Being this kind of coach comes ultra naturally to me. Because I know that kind of hunger very well. And my offerings to my clients feed me too. It’s why I feel so ridiculously fortunate to do this work for a living.
There’s an old paradigm that says: first become the expert, then you’ll be qualified to share what you know as an authority.
But in truth, we don’t need to be experts. We just need to gain experience with what we love. And the process of gaining experience with what we love is a lifelong one. It’s a zen riddle. A race with no finish point. A horizon line we never actually reach.
Authentically happy people have figured this out. They know it’s the journey that counts.
Our hopes are illogical. That’s what makes them so precious and powerful and worthy of protection. That’s also what makes them so dangerous, in certain circumstances.
It’s hope that keeps us parked in front of a brick wall at the end of a dead end street, waiting for it to somehow crumble or magically open. It’s hope that interferes with our deeper knowing. It’s hope that gets us to override our intuition. And our hopes are often connected to a very, very young part of us. The part of us that longs for a happy ending. The part of us that can’t bear to call a spade a spade, turn the page, let a broken thing finally break.
We need our hopes but we need our realities affirmed too. We need to understand not only our stories but their contexts as well. We need clean mirrors. Not the fogged up, funhouse kind. We need our hearts reflected back to us. With clarity and also with kindness. We need permission to challenge our own narratives.
When we live through experiences which contain a lot of heavy gaslighting, it’s not uncommon that we internalize the pain and use the same tactics, unconsciously, against ourselves. Meaning: when we’ve been talked out of our feelings and our truths by other people, we are likely to start talking to ourselves this way too.
So much is outside of our control in this life. But the way we regard ourselves is not. The way we talk to ourselves is not. The boundaries we place about what we will/will not accept from other people are not. And that’s always felt deeply inspiring and empowering to me.
Enlightenment means turning the lights on in our own heart and mind.
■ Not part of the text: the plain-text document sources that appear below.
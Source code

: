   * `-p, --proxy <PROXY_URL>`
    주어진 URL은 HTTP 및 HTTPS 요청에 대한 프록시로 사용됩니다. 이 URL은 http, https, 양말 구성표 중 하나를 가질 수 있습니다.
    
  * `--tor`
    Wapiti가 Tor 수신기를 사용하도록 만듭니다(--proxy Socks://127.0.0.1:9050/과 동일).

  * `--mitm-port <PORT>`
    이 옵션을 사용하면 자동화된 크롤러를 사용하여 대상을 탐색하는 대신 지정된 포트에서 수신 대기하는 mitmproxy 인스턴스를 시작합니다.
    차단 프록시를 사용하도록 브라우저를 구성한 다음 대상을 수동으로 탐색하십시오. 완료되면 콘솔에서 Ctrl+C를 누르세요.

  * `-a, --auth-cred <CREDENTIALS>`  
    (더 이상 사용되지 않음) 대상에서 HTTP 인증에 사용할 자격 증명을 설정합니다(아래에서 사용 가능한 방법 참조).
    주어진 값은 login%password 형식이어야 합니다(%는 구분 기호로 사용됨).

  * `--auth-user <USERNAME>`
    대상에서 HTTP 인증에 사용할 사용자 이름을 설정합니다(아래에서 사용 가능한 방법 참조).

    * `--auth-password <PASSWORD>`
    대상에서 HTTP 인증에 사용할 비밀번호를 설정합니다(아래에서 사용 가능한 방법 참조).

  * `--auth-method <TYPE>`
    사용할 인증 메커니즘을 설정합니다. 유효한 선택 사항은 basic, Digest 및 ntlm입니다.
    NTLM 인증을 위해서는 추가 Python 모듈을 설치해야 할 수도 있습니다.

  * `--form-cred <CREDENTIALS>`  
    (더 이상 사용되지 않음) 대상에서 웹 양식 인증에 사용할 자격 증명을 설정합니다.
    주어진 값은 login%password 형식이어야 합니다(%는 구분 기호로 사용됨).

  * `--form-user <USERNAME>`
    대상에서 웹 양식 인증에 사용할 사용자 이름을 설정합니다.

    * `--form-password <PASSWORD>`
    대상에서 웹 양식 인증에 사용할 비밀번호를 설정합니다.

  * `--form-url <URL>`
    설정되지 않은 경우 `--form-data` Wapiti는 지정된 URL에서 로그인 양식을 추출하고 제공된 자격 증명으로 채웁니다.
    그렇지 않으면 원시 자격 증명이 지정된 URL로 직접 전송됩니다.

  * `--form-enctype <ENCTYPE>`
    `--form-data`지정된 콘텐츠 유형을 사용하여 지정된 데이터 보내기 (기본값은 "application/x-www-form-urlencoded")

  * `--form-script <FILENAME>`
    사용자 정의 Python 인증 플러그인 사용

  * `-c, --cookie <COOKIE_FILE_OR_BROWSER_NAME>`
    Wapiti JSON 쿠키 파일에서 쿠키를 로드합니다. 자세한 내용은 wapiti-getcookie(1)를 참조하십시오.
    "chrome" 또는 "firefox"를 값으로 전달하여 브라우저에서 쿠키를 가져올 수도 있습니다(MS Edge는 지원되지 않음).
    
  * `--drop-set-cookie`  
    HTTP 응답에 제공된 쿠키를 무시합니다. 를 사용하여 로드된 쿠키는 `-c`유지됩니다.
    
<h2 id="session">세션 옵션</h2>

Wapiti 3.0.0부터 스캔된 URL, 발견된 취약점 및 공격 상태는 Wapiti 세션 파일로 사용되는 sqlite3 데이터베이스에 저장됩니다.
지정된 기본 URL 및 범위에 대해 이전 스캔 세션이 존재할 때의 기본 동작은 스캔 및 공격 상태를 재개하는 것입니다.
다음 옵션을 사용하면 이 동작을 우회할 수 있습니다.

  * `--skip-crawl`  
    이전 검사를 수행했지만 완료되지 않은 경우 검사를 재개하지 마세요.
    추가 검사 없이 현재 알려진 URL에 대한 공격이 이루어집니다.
It means becoming wise to the thoughts we’re thinking instead of just sitting in the audience, allowing them to craft the story of who we are, where we’re going, what’s possible.
The themes you feel the most resistance around are probably the ones where your gold is buried. We resist the stuff we secretly fear will overpower us. But we forget (or we’ve never learned in the first place) how powerful we are.
The process of showing up and working the edges is how we grow into the people we came here to be. There is no achievement we have to reach that will precede a successful life. A successful life is achieved moment by moment as we work through the resistance and continue to step in more fully, to our healing and our destiny.
Once upon a time the shoes seemed way too big. We chose a smaller size. But then one day, all of a sudden, we find: they fit.